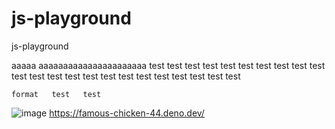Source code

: # js-playground

js-playground



aaaaa aaaaaaaaaaaaaaaaaaaaaa test  test  test  test  test  test  test  test  test  test  test  test  test  test  test  test  test  test  test  test  test  test  test 

    format   test   test

![image](https://user-images.githubusercontent.com/40050810/152463326-2936652d-5b69-40cb-a249-cb0616af49f3.png)
https://famous-chicken-44.deno.dev/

····················

- Prompt: Filter the data, keeping only the lines that contain "https".

- Solution for this problem:
![image](https://user-images.githubusercontent.com/40050810/152463326-2936652d-5b69-40cb-a249-cb0616af49f3.png)
https://famous-chicken-44.deno.dev/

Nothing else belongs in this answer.